WASHINGTON, D.C. — Transitioning soldiers and their spouses have a trove of experience and insight to offer civilian employers, say Army experts.
Part of being a successful soldier is not only being successful after the Army, said Col. Adam L. Rocke, director of the Army’s Soldier for Life program, but becoming a community leader and an ambassador for the Army. Rocke was part of a panel that discussed issues facing transitioning soldiers and spouses, particularly employment, at the second Family Forum at the Association of the United States Army Annual Meeting, in Washington, D.C., Oct. 14.

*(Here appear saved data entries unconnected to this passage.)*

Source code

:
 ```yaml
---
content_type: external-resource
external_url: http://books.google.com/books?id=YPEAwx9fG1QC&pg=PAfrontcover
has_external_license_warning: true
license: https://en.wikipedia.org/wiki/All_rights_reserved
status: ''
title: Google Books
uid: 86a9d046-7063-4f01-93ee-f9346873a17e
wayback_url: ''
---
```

“We’re preparing you at some point to transition out of the service, whether it’s a first term, or for a soldier like myself, who has been in for 30 years,” he said. “We all transition. We want you to be ready for that transition, so we provide you things along the way to do that.”

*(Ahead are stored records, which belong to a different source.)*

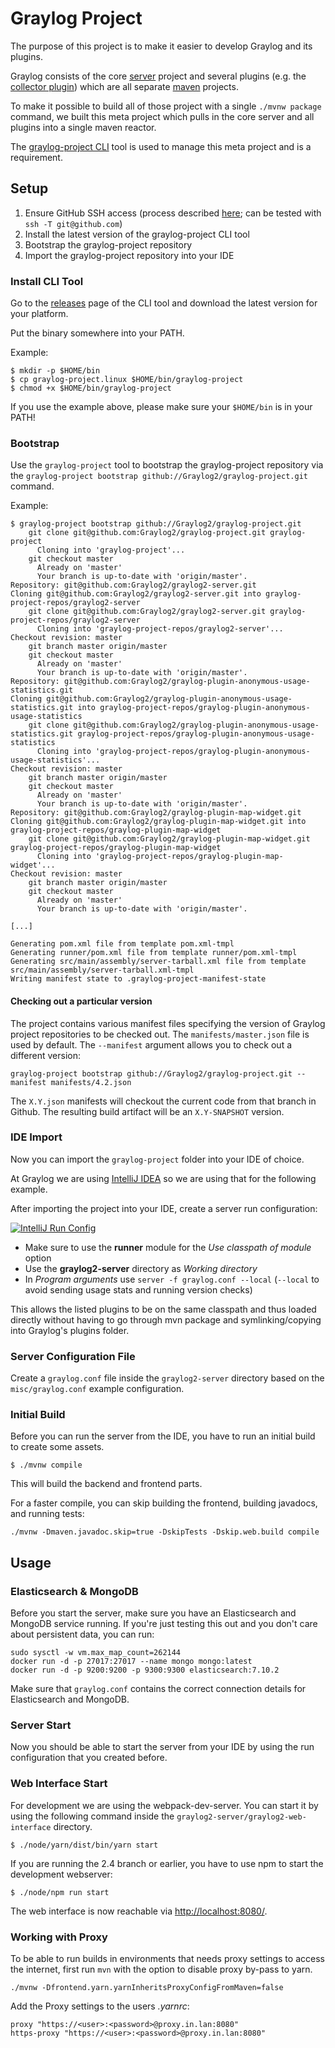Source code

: Graylog Project
===============

The purpose of this project is to make it easier to develop Graylog and its
plugins.

Graylog consists of the core [server](https://github.com/Graylog2/graylog2-server)
project and several plugins (e.g. the [collector plugin](https://github.com/Graylog2/graylog-plugin-collector))
which are all separate [maven](https://maven.apache.org/) projects.

To make it possible to build all of those project with a single `./mvnw package`
command, we built this meta project which pulls in the core server and all
plugins into a single maven reactor.

The [graylog-project CLI](https://github.com/Graylog2/graylog-project-cli) tool
is used to manage this meta project and is a requirement.

## Setup

1. Ensure GitHub SSH access (process described [here](https://docs.github.com/en/github/authenticating-to-github/generating-a-new-ssh-key-and-adding-it-to-the-ssh-agent); can be tested with `ssh -T git@github.com`)
1. Install the latest version of the graylog-project CLI tool
1. Bootstrap the graylog-project repository
1. Import the graylog-project repository into your IDE


### Install CLI Tool

Go to the [releases](https://github.com/Graylog2/graylog-project-cli/releases)
page of the CLI tool and download the latest version for your platform.

Put the binary somewhere into your PATH.

Example:

```
$ mkdir -p $HOME/bin
$ cp graylog-project.linux $HOME/bin/graylog-project
$ chmod +x $HOME/bin/graylog-project
```

If you use the example above, please make sure your `$HOME/bin` is in your PATH!

### Bootstrap

Use the `graylog-project` tool to bootstrap the graylog-project repository via
the `graylog-project bootstrap github://Graylog2/graylog-project.git` command.

Example:

```
$ graylog-project bootstrap github://Graylog2/graylog-project.git
    git clone git@github.com:Graylog2/graylog-project.git graylog-project
      Cloning into 'graylog-project'...
    git checkout master
      Already on 'master'
      Your branch is up-to-date with 'origin/master'.
Repository: git@github.com:Graylog2/graylog2-server.git
Cloning git@github.com:Graylog2/graylog2-server.git into graylog-project-repos/graylog2-server
    git clone git@github.com:Graylog2/graylog2-server.git graylog-project-repos/graylog2-server
      Cloning into 'graylog-project-repos/graylog2-server'...
Checkout revision: master
    git branch master origin/master
    git checkout master
      Already on 'master'
      Your branch is up-to-date with 'origin/master'.
Repository: git@github.com:Graylog2/graylog-plugin-anonymous-usage-statistics.git
Cloning git@github.com:Graylog2/graylog-plugin-anonymous-usage-statistics.git into graylog-project-repos/graylog-plugin-anonymous-usage-statistics
    git clone git@github.com:Graylog2/graylog-plugin-anonymous-usage-statistics.git graylog-project-repos/graylog-plugin-anonymous-usage-statistics
      Cloning into 'graylog-project-repos/graylog-plugin-anonymous-usage-statistics'...
Checkout revision: master
    git branch master origin/master
    git checkout master
      Already on 'master'
      Your branch is up-to-date with 'origin/master'.
Repository: git@github.com:Graylog2/graylog-plugin-map-widget.git
Cloning git@github.com:Graylog2/graylog-plugin-map-widget.git into graylog-project-repos/graylog-plugin-map-widget
    git clone git@github.com:Graylog2/graylog-plugin-map-widget.git graylog-project-repos/graylog-plugin-map-widget
      Cloning into 'graylog-project-repos/graylog-plugin-map-widget'...
Checkout revision: master
    git branch master origin/master
    git checkout master
      Already on 'master'
      Your branch is up-to-date with 'origin/master'.

[...]

Generating pom.xml file from template pom.xml-tmpl
Generating runner/pom.xml file from template runner/pom.xml-tmpl
Generating src/main/assembly/server-tarball.xml file from template src/main/assembly/server-tarball.xml-tmpl
Writing manifest state to .graylog-project-manifest-state
```

#### Checking out a particular version

The project contains various manifest files specifying the version of Graylog project repositories to be checked out. The `manifests/master.json` file is used by default. The `--manifest` argument allows you to check out a different version:
```
graylog-project bootstrap github://Graylog2/graylog-project.git --manifest manifests/4.2.json
```

The `X.Y.json` manifests will checkout the current code from that branch in Github. The resulting build artifact will be an `X.Y-SNAPSHOT` version.

### IDE Import

Now you can import the `graylog-project` folder into your IDE of choice.

At Graylog we are using [IntelliJ IDEA](https://www.jetbrains.com/idea/) so we
are using that for the following example.

After importing the project into your IDE, create a server run configuration:

[![IntelliJ Run Config](/docs/images/intellij-run-config.png)](https://raw.githubusercontent.com/Graylog2/graylog-project/master/docs/images/intellij-run-config.png)

- Make sure to use the **runner** module for the *Use classpath of module* option
- Use the **graylog2-server** directory as *Working directory*
- In *Program arguments* use `server -f graylog.conf --local`
  (`--local` to avoid sending usage stats and running version checks)

This allows the listed plugins to be on the same classpath and thus loaded
directly without having to go through mvn package and symlinking/copying into
Graylog's plugins folder.

### Server Configuration File

Create a `graylog.conf` file inside the `graylog2-server` directory based on
the `misc/graylog.conf` example configuration.

### Initial Build

Before you can run the server from the IDE, you have to run an initial build
to create some assets.

```
$ ./mvnw compile
```

This will build the backend and frontend parts.

For a faster compile, you can skip building the frontend, building javadocs, and running tests:

```
./mvnw -Dmaven.javadoc.skip=true -DskipTests -Dskip.web.build compile
```


## Usage

### Elasticsearch & MongoDB

Before you start the server, make sure you have an Elasticsearch and MongoDB
service running. If you're just testing this out and you don't care about persistent data, you can run:

```
sudo sysctl -w vm.max_map_count=262144
docker run -d -p 27017:27017 --name mongo mongo:latest
docker run -d -p 9200:9200 -p 9300:9300 elasticsearch:7.10.2
```

Make sure that `graylog.conf` contains the correct connection details for Elasticsearch and MongoDB.


### Server Start

Now you should be able to start the server from your IDE by using the
run configuration that you created before.

### Web Interface Start

For development we are using the webpack-dev-server. You can start it by
using the following command inside the `graylog2-server/graylog2-web-interface`
directory.

```
$ ./node/yarn/dist/bin/yarn start
```

If you are running the 2.4 branch or earlier, you have to use npm to start the
development webserver:

```
$ ./node/npm run start
```

The web interface is now reachable via [http://localhost:8080/](http://localhost:8080/).

### Working with Proxy

To be able to run builds in environments that needs proxy settings to access the internet, first run `mvn` with the option to disable proxy by-pass to yarn.

```
./mvnw -Dfrontend.yarn.yarnInheritsProxyConfigFromMaven=false
```

Add the Proxy settings to the users *.yarnrc*:

```
proxy "https://<user>:<password>@proxy.in.lan:8080"
https-proxy "https://<user>:<password>@proxy.in.lan:8080"
```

He pointed out that the Army has recently refined and renamed its transition program, turning the Army Career and Alumni Program into Soldier for Life: Transition Assistance Program, or TAP. Services start at least 12 months before separation — 24 months for retiring soldiers — and are now required.
“Whether you need to go to TAP or not, you should go down and visit TAP,” he said. “There are over 700 counselors. There are improved services, a partnership with the Department of Labor, Veterans Affairs and the Small Business Administration — all there to help service members and their spouses and dependents for a successful transition.”
Army spouses are now eligible for the program as well, Rocke said. He works closely with Noreen O’Neill, an Army spouse and director of the Military Spouse Program at Hiring Our Heroes, a program run by the United States Chamber of Commerce Foundation, to connect spouses with employers at specialized networking events and summits.